START Records provided

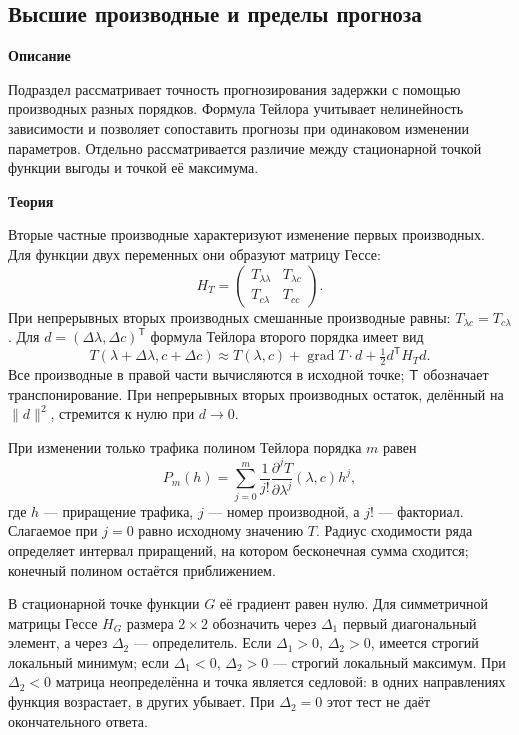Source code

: \documentclass[12pt,a4paper]{article}
\newcommand{\taskhead}[1]{\par\textbf{#1}\par}
\begin{document}
\subsection{Высшие производные и пределы прогноза}
\taskhead{Описание}
Подраздел рассматривает точность прогнозирования задержки с помощью
производных разных порядков. Формула Тейлора учитывает нелинейность зависимости
и позволяет сопоставить прогнозы при одинаковом изменении параметров.
Отдельно рассматривается различие между стационарной точкой функции выгоды
и точкой её максимума.
\taskhead{Теория}
Вторые частные производные характеризуют изменение первых производных.
Для функции двух переменных они образуют матрицу Гессе:
\[
H_T=\begin{pmatrix}T_{\lambda\lambda}&T_{\lambda c}\\
T_{c\lambda}&T_{cc}\end{pmatrix}.
\]
При непрерывных вторых производных смешанные производные равны:
$T_{\lambda c}=T_{c\lambda}$.
Для $d=(\Delta\lambda,\Delta c)^{\mathsf T}$ формула Тейлора второго порядка имеет вид
\[
T(\lambda+\Delta\lambda,c+\Delta c)
\approx T(\lambda,c)+\operatorname{grad}T\cdot d+\tfrac12d^{\mathsf T}H_Td.
\]
Все производные в правой части вычисляются в исходной точке;
$\mathsf T$ обозначает транспонирование. При непрерывных вторых производных
остаток, делённый на $\|d\|^2$, стремится к нулю при $d\to0$.

При изменении только трафика полином Тейлора порядка $m$ равен
\[
P_m(h)=\sum_{j=0}^{m}\frac{1}{j!}
\frac{\partial^jT}{\partial\lambda^j}(\lambda,c)h^j,
\]
где $h$ --- приращение трафика, $j$ --- номер производной, а $j!$ --- факториал.
Слагаемое при $j=0$ равно исходному значению $T$.
Радиус сходимости ряда определяет интервал приращений, на котором
бесконечная сумма сходится; конечный полином остаётся приближением.

В стационарной точке функции $G$ её градиент равен нулю.
Для симметричной матрицы Гессе $H_G$ размера $2\times2$ обозначить
через $\Delta_1$ первый диагональный элемент, а через $\Delta_2$ --- определитель.
Если $\Delta_1>0$, $\Delta_2>0$, имеется строгий локальный минимум;
если $\Delta_1<0$, $\Delta_2>0$ --- строгий локальный максимум.
При $\Delta_2<0$ матрица неопределённа и точка является седловой:
в одних направлениях функция возрастает, в других убывает.
При $\Delta_2=0$ этот тест не даёт окончательного ответа.
\end{document}

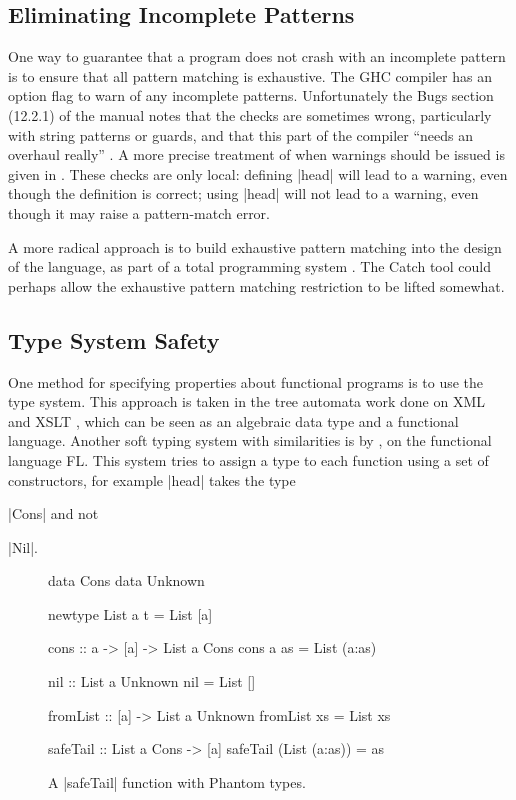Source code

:\documentclass[preprint]{sigplanconf}
\begin{document}
\subsection{Eliminating Incomplete Patterns}

One way to guarantee that a program does not crash with an incomplete pattern is to ensure that all pattern matching is exhaustive. The GHC compiler \cite{ghc} has an option flag to warn of any incomplete patterns. Unfortunately the Bugs section (12.2.1) of the manual notes that the checks are sometimes wrong, particularly with string patterns or guards, and that this part of the compiler ``needs an overhaul really'' \cite{ghc}. A more precise treatment of when warnings should be issued is given in \citet{maranget:pattern_warnings}. These checks are only local: defining |head| will lead to a warning, even though the definition is correct; using |head| will not lead to a warning, even though it may raise a pattern-match error.

A more radical approach is to build exhaustive pattern matching into the design of the language, as part of a total programming system \cite{turner:total}. The Catch tool could perhaps allow the exhaustive pattern matching restriction to be lifted somewhat.


\subsection{Type System Safety}

One method for specifying properties about functional programs is to use the type system. This approach is taken in the tree automata work done on XML and XSLT \cite{static_xslt}, which can be seen as an algebraic data type and a functional language. Another soft typing system with similarities is by \citet{aiken:type_infer}, on the functional language FL. This system tries to assign a type to each function using a set of constructors, for example |head| takes the type \ignore|Cons| and not \ignore|Nil|.

\begin{figure}
\begin{code}
data Cons
data Unknown

newtype List a t = List [a]

cons :: a -> [a] -> List a Cons
cons a as = List (a:as)

nil :: List a Unknown
nil = List []

fromList :: [a] -> List a Unknown
fromList xs = List xs

safeTail :: List a Cons -> [a]
safeTail (List (a:as)) = as
\end{code}
\caption{A |safeTail| function with Phantom types.}
\label{fig:phantom}
\end{figure}
\end{document}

END Records provided

[What you need to do] Transcribe exactly each line of the records from the start up to and including the one with "Подраздел рассматривает точность", and leave out every picture.

[Answer box]
Source code

: \documentclass[12pt,a4paper]{article}
\newcommand{\taskhead}[1]{\par\textbf{#1}\par}
\begin{document}
\subsection{Высшие производные и пределы прогноза}
\taskhead{Описание}
Подраздел рассматривает точность прогнозирования задержки с помощью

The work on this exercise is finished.